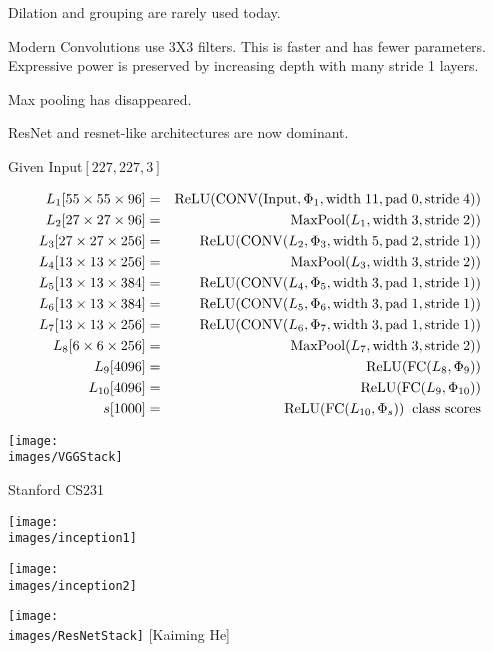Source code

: {\vfill
Dilation and grouping are rarely used today.


Modern Convolutions use 3X3 filters.  This is faster and has fewer parameters.  Expressive power is preserved by increasing depth with many stride 1 layers.

\vfill
Max pooling has disappeared.

\vfill
ResNet and resnet-like architectures are now dominant.

{\huge
\centerline{Given Input$[227,227,3]$}

\begin{eqnarray*}
L_1[55 \times 55 \times 96] & = & \mathrm{ReLU}(\mathrm{CONV}(\mathrm{Input},\Phi_1,\mathrm{width}\;11,\mathrm{pad}\;0,\mathrm{stride}\;4)) \\
L_2[27 \times 27 \times 96] & = & \mathrm{MaxPool}(L_1,\mathrm{width}\;3,\mathrm{stride}\;2))  \\
L_3[27 \times 27 \times 256] & = & \mathrm{ReLU}(\mathrm{CONV}(L_2,\Phi_3,\mathrm{width}\;5,\mathrm{pad}\;2,\mathrm{stride}\;1))  \\
L_4[13 \times 13 \times 256] & = & \mathrm{MaxPool}(L_3,\mathrm{width}\;3,\mathrm{stride}\;2))  \\
L_5[13 \times 13 \times 384] & = & \mathrm{ReLU}(\mathrm{CONV}(L_4,\Phi_5,\mathrm{width}\;3,\mathrm{pad}\;1,\mathrm{stride}\;1))  \\
L_6[13 \times 13 \times 384] & = & \mathrm{ReLU}(\mathrm{CONV}(L_5,\Phi_6,\mathrm{width}\;3,\mathrm{pad}\;1,\mathrm{stride}\;1))  \\
L_7[13 \times 13 \times 256] & = & \mathrm{ReLU}(\mathrm{CONV}(L_6,\Phi_7,\mathrm{width}\;3,\mathrm{pad}\;1,\mathrm{stride}\;1))  \\
L_8[6 \times 6 \times 256] & = & \mathrm{MaxPool}(L_7,\mathrm{width}\;3,\mathrm{stride}\;2)) \\
L_9[4096] & = & \mathrm{ReLU}(\mathrm{FC}(L_8,\Phi_9)) \\
L_{10}[4096] & = & \mathrm{ReLU}(\mathrm{FC}(L_9,\Phi_{10})) \\
s[1000] & = & \mathrm{ReLU}(\mathrm{FC}(L_{10},\Phi_s)) \;\;\mbox{class scores}
\end{eqnarray*}
}

\centerline{\texttt{[image: \\images/VGGStack]}}
\centerline{\large Stanford CS231}


\centerline{\texttt{[image: \\images/inception1]}}
\vfill
\centerline{\texttt{[image: \\images/inception2]}}

\centerline{\texttt{[image: \\images/ResNetStack]} {\large [Kaiming He]}}

}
○ ○ ○ ○ ○
● WHAT IS REQUIRED: Apart from the images, the entries above must be returned without alteration.

● SOLVED PROBLEM:
Source code

: {\vfill
Dilation and grouping are rarely used today.


Modern Convolutions use 3X3 filters.  This is faster and has fewer parameters.  Expressive power is preserved by increasing depth with many stride 1 layers.

\vfill
Max pooling has disappeared.

\vfill
ResNet and resnet-like architectures are now dominant.

{\huge
\centerline{Given Input$[227,227,3]$}

\begin{eqnarray*}
L_1[55 \times 55 \times 96] & = & \mathrm{ReLU}(\mathrm{CONV}(\mathrm{Input},\Phi_1,\mathrm{width}\;11,\mathrm{pad}\;0,\mathrm{stride}\;4)) \\
L_2[27 \times 27 \times 96] & = & \mathrm{MaxPool}(L_1,\mathrm{width}\;3,\mathrm{stride}\;2))  \\
L_3[27 \times 27 \times 256] & = & \mathrm{ReLU}(\mathrm{CONV}(L_2,\Phi_3,\mathrm{width}\;5,\mathrm{pad}\;2,\mathrm{stride}\;1))  \\
L_4[13 \times 13 \times 256] & = & \mathrm{MaxPool}(L_3,\mathrm{width}\;3,\mathrm{stride}\;2))  \\
L_5[13 \times 13 \times 384] & = & \mathrm{ReLU}(\mathrm{CONV}(L_4,\Phi_5,\mathrm{width}\;3,\mathrm{pad}\;1,\mathrm{stride}\;1))  \\
L_6[13 \times 13 \times 384] & = & \mathrm{ReLU}(\mathrm{CONV}(L_5,\Phi_6,\mathrm{width}\;3,\mathrm{pad}\;1,\mathrm{stride}\;1))  \\
L_7[13 \times 13 \times 256] & = & \mathrm{ReLU}(\mathrm{CONV}(L_6,\Phi_7,\mathrm{width}\;3,\mathrm{pad}\;1,\mathrm{stride}\;1))  \\
L_8[6 \times 6 \times 256] & = & \mathrm{MaxPool}(L_7,\mathrm{width}\;3,\mathrm{stride}\;2)) \\
L_9[4096] & = & \mathrm{ReLU}(\mathrm{FC}(L_8,\Phi_9)) \\
L_{10}[4096] & = & \mathrm{ReLU}(\mathrm{FC}(L_9,\Phi_{10})) \\
s[1000] & = & \mathrm{ReLU}(\mathrm{FC}(L_{10},\Phi_s)) \;\;\mbox{class scores}
\end{eqnarray*}
}

\centerline{\texttt{[image: \\images/VGGStack]}}
\centerline{\large Stanford CS231}


\centerline{\texttt{[image: \\images/inception1]}}
\vfill
\centerline{\texttt{[image: \\images/inception2]}}

\centerline{\texttt{[image: \\images/ResNetStack]} {\large [Kaiming He]}}

}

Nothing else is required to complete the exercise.